When doing destruction, look at the material and break it accordingly. Wood planks wouldn't break into triangular chunks, and nor would brick walls. Breaking them up into individual bricks or planks would make it look a lot better unless there's some kind of funky magical forces causing them to break that way on purpose.
The wall in the inn seems weird too because it's just breaking into weirdly long planks and opening outwards almost. As for the floating island itself, it'd improve it a lot if you used displacements instead of just making it a big cone, then you could shape it more interestingly, and maybe add more flying debris and chunks of land floating elsewhere.
The skybox also seems pretty odd, If you've got your light_environment inside the actual map, then it won't light the 3d skybox, if you have your light_environment in the 3d skybox, it'll still work the same as it would if it was placed inside the map area. A custom skybox texture probably would've helped you out here, too, since most HL2 skyboxes don't have a bottom to them.
More detail like piles of debris and rubble around the buildings would look good, and maybe just some town props scattered around, it's weird how nowhere has windows, and the doorframes are all empty.

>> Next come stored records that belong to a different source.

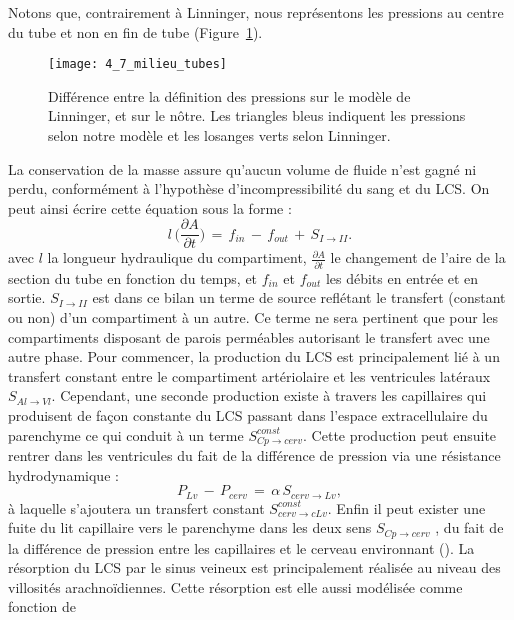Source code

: Notons que, contrairement à Linninger, nous représentons les pressions au centre du tube et non
en fin de tube (Figure~\ref{fig:4_7_milieu_tubes}).

\begin{figure}[!t]
\centering
\texttt{[image: 4\_7\_milieu\_tubes]}
\caption{Différence entre la définition des pressions sur le modèle de Linninger, et sur le nôtre. Les triangles bleus
indiquent les pressions selon notre modèle et les losanges verts selon Linninger.}
\label{fig:4_7_milieu_tubes}	
\end{figure}
La conservation de la masse assure qu’aucun volume de fluide n’est gagné ni perdu,
conformément à l’hypothèse d’incompressibilité du sang et du LCS. On peut ainsi écrire cette équation
sous la forme :
\begin{equation}
l\,\biggr(\frac{\partial A}{\partial t}\biggr)\,=\,f_{in}\,-\,f_{out}\,+\,S_{I\rightarrow II}.
\end{equation}
avec $l$ la longueur hydraulique du compartiment, $\frac{\partial A}{\partial t}$
le changement de l’aire de la section du tube en
fonction du temps, et $f_{in}$ et $f_{out}$ les débits en entrée et en sortie. $S_{I \rightarrow II}$ est dans ce bilan un terme de
source reflétant le transfert (constant ou non) d’un compartiment à un autre. Ce terme ne sera
pertinent que pour les compartiments disposant de parois perméables autorisant le transfert avec une autre phase. Pour commencer, la production du LCS est principalement lié à un transfert constant
entre le compartiment artériolaire et les ventricules latéraux $S_{Al\rightarrow Vl}$. Cependant, une seconde
production existe à travers les capillaires qui produisent de façon constante du LCS passant dans
l’espace extracellulaire du parenchyme ce qui conduit à un terme $S^{const}_{Cp\rightarrow cerv}$. Cette production peut
ensuite rentrer dans les ventricules du fait de la différence de pression via une résistance
hydrodynamique :
\begin{equation}
P_{Lv}\,-\,P_{cerv}\,=\,\alpha\,S_{cerv\rightarrow Lv},
\end{equation}
à laquelle s’ajoutera un transfert constant $S^{const}_{cerv\rightarrow cLv}$. Enfin il peut exister une fuite du lit capillaire
vers le parenchyme dans les deux sens $S_{Cp\rightarrow cerv}$ , du fait de la différence de pression entre les capillaires
et le cerveau environnant (\cite{Starling1896}). La résorption du LCS par le sinus veineux est principalement réalisée
au niveau des villosités arachnoïdiennes. Cette résorption est elle aussi modélisée comme fonction de
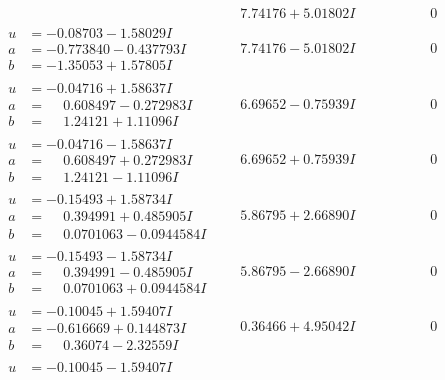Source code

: \documentclass[1p]{elsarticle_modified}
\theoremstyle{definition}
\begin{document}
$$\begin{array}{c|c|c}
 & \phantom{-}7.74176 + 5.01802 I & \phantom{-0.000000 } 0 \\ \hline\begin{aligned}
u &= -0.08703 - 1.58029 I \\
a &= -0.773840 - 0.437793 I \\
b &= -1.35053 + 1.57805 I\end{aligned}
 & \phantom{-}7.74176 - 5.01802 I & \phantom{-0.000000 } 0 \\ \hline\begin{aligned}
u &= -0.04716 + 1.58637 I \\
a &= \phantom{-}0.608497 - 0.272983 I \\
b &= \phantom{-}1.24121 + 1.11096 I\end{aligned}
 & \phantom{-}6.69652 - 0.75939 I & \phantom{-0.000000 } 0 \\ \hline\begin{aligned}
u &= -0.04716 - 1.58637 I \\
a &= \phantom{-}0.608497 + 0.272983 I \\
b &= \phantom{-}1.24121 - 1.11096 I\end{aligned}
 & \phantom{-}6.69652 + 0.75939 I & \phantom{-0.000000 } 0 \\ \hline\begin{aligned}
u &= -0.15493 + 1.58734 I \\
a &= \phantom{-}0.394991 + 0.485905 I \\
b &= \phantom{-}0.0701063 - 0.0944584 I\end{aligned}
 & \phantom{-}5.86795 + 2.66890 I & \phantom{-0.000000 } 0 \\ \hline\begin{aligned}
u &= -0.15493 - 1.58734 I \\
a &= \phantom{-}0.394991 - 0.485905 I \\
b &= \phantom{-}0.0701063 + 0.0944584 I\end{aligned}
 & \phantom{-}5.86795 - 2.66890 I & \phantom{-0.000000 } 0 \\ \hline\begin{aligned}
u &= -0.10045 + 1.59407 I \\
a &= -0.616669 + 0.144873 I \\
b &= \phantom{-}0.36074 - 2.32559 I\end{aligned}
 & \phantom{-}0.36466 + 4.95042 I & \phantom{-0.000000 } 0 \\ \hline\begin{aligned}
u &= -0.10045 - 1.59407 I \\

\end{aligned}
\end{array}$$
\end{document}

When making medieval maps as well, it's a good idea to look at reference material, since currently, to be fair, your buildings are just blocks with stone textures slapped on them, and aren't really very interesting
. If you have your own architectural style to fit the setting, that's fine, but it's a little bland if the buildings are meant to be blocky and simplistic. Detail in buildings always makes them look more interesting and beleivable. I know medieval architecture is hard to do and i'm not amazing at it myself, but it's easy to kind of recreate if you look at reference pictures and try to recreate styles.